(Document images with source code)
★ ★ ★ ★

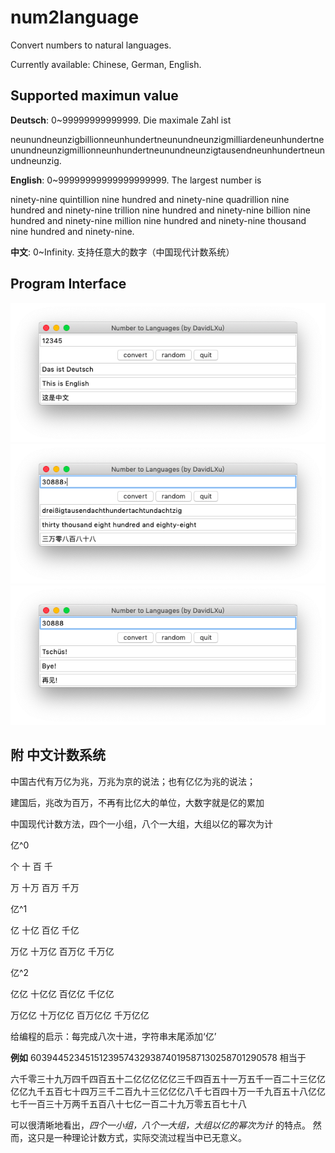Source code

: # num2language
Convert numbers to natural languages.

Currently available: Chinese, German, English.

## Supported maximun value

**Deutsch**: 0~99999999999999. Die maximale Zahl ist

neunundneunzigbillionneunhundertneunundneunzigmilliardeneunhundertneunundneunzigmillionneunhundertneunundneunzigtausendneunhundertneunundneunzig.

**English**: 0~99999999999999999999. The largest number is

ninety-nine quintillion nine hundred and ninety-nine quadrillion nine hundred and ninety-nine trillion nine hundred and ninety-nine billion nine hundred and ninety-nine million nine hundred and ninety-nine thousand nine hundred and ninety-nine.

**中文**: 0~Infinity. 支持任意大的数字（中国现代计数系统）


## Program Interface
![main_page](main_page.png)
![generate](generate.png)
![quit](quit.png)

## 附 中文计数系统
中国古代有万亿为兆，万兆为京的说法；也有亿亿为兆的说法；

建国后，兆改为百万，不再有比亿大的单位，大数字就是亿的累加

中国现代计数方法，四个一小组，八个一大组，大组以亿的幂次为计

亿^0

个		十		百		千

万		十万		百万		千万


亿^1

亿		十亿		百亿		千亿

万亿		十万亿	百万亿	千万亿


亿^2

亿亿		十亿亿	百亿亿	千亿亿

万亿亿	十万亿亿	百万亿亿	千万亿亿

给编程的启示：每完成八次十进，字符串末尾添加‘亿’

**例如**
603944523451512395743293874019587130258701290578 相当于

六千零三十九万四千四百五十二亿亿亿亿亿三千四百五十一万五千一百二十三亿亿亿亿九千五百七十四万三千二百九十三亿亿亿八千七百四十万一千九百五十八亿亿七千一百三十万两千五百八十七亿一百二十九万零五百七十八

可以很清晰地看出，*四个一小组，八个一大组，大组以亿的幂次为计* 的特点。
然而，这只是一种理论计数方式，实际交流过程当中已无意义。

★ ★ ★ ★

= Work required =
The answer should be one number: how many lines in the data contain the word "八个一大组".

= The answer =
2